Nasceu
Portugal
(Domingos Amaral)
Episódio Nº 30
Mem desatou a nadar, mas
agora fazia-o contra a corrente e por isso demorava mais. Ainda pensou em
gritar para chamar a atenção do pai, mas temia que o maldito de branco o
ouvisse e viesse direito a ele, por isso só nadou.
Quando chegou à margem,
encontrava-se mais longe do pai, vinte metros acima, e estava cansado do
esforço. Levantou-se e tentou correr, vendo que o matador de branco acabara de
degolar outro desgraçado, numa elevação apenas a cinco metros do arbusto onde o
pai estava.
O coração de Mem começou a
bater desordenadamente, o pai ia ser atacado! Decidiu arriscar.
Levou dois dedos à boca,
imitando o assobio usual do seu progenitor, quando chamava pelos jumentos. De
seguida escondeu-se atrás de um arbusto, pois o facínora ouvira-o e virara a
cara na sua direcção, limpando a espada de sangue.
Quando, instantes mais
tarde, Mem espreitou entre os ramos, o seu corpo paralisou, atingido pelo medo
mais profundo que alguma vez sentira.
O pai saía de trás de uma
pequena oliveira, a sorrir para Mem, pois ouvira o assobio, e ia dizer qualquer
coisa quando o carniceiro saltou para junto dela e elevou o alfange, puxando o
braço atrás.
Por mais anos que Mem
vivesse, nunca iria esquecer aquele momento. Os joelhos falharam-lhe, viu a
cabeça do pai voar, cortada pela violência do golpe dado pelo monstro.
Um jacto de sangue espirrou
e o corpo mole do pai, já sem vida, tombou para o lado, enquanto Mem sentia uma
dor violenta no peito, uma dor que ainda não o abandonara horas depois.
O medo de morrer impedira-o
de gritar.
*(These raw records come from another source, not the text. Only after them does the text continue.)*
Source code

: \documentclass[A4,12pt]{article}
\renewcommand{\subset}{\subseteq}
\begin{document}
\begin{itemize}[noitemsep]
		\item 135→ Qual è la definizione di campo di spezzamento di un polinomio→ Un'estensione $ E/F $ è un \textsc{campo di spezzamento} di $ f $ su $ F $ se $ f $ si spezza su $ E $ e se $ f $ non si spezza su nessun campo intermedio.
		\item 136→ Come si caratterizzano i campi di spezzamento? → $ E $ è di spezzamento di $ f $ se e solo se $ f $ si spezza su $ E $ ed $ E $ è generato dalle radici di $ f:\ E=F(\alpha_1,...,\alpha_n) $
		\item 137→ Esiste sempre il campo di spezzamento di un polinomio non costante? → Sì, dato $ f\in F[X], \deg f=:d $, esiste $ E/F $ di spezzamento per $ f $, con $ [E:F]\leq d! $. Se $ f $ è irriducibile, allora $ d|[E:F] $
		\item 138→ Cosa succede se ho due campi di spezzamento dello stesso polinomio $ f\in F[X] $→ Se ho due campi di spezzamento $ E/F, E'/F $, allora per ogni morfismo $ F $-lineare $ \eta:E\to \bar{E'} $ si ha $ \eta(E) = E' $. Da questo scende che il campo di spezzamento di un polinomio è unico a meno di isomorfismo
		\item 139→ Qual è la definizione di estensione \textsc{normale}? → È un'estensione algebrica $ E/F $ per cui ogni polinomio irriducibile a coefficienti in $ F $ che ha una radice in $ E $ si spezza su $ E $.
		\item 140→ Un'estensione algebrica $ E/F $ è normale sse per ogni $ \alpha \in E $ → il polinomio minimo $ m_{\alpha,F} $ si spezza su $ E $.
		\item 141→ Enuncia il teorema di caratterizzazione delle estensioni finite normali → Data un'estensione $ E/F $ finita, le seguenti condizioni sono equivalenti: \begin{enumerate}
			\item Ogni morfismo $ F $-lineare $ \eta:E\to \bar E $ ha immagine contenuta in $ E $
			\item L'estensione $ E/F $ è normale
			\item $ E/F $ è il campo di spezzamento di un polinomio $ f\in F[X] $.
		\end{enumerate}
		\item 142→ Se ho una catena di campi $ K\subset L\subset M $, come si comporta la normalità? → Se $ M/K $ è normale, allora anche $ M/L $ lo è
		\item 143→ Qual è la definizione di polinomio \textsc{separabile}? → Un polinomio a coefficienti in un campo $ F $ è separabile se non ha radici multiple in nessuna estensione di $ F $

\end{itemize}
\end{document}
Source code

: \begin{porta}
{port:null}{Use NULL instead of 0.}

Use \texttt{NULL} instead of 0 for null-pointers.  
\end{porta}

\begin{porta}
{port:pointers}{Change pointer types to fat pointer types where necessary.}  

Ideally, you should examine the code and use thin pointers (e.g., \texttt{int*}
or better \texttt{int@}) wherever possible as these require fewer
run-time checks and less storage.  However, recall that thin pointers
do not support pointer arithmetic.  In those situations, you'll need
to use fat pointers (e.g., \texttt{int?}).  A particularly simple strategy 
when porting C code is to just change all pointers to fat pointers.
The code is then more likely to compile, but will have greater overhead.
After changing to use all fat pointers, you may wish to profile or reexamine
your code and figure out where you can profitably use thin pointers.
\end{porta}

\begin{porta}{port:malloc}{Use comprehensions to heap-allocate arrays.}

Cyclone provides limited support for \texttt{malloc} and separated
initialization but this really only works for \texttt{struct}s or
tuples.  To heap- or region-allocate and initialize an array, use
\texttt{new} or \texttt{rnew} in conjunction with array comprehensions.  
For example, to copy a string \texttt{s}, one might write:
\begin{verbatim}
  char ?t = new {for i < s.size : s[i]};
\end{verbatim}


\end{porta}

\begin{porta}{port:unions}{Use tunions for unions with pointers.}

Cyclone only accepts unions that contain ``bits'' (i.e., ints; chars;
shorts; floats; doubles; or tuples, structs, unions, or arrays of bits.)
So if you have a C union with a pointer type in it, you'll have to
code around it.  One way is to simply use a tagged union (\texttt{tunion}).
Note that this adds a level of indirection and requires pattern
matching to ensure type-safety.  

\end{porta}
Ficara em silêncio, cerrando os dentes, pois, se fizesse algum
ruído, o carrasco vestido de branco, a poucos metros, teria ouvido.
Viu-o cirandar de um lado
para o outro, procurando mais doentes, e depois dar meia volta e desaparecer.
Ainda ouviu berros mais longe até que tudo caiu no mais sinistro silêncio.
Não se ouvia um gemido, um
lamento de um mo, moribundo. Aquele fantasma sanguinário matara todos os
doentes, mais de trinta, em pouco tempo, como se fosse uma praga letal que
ceifava vidas, idênticas às das históricas bíblicas que o pai lhe contava.
Durante horas, Mem
permaneceu totalmente paralisado de choque e de pavor, e foi só quando o sol já
ia bem alto que se aproximou do cadáver do pai.
Contraindo-se em espasmos,
viu a cabeça afastada do corpo, o sangue escuro espalhado na terra e não
conseguiu avançar.
Desatou a chorar. A única
pessoa de quem gostava estava morta.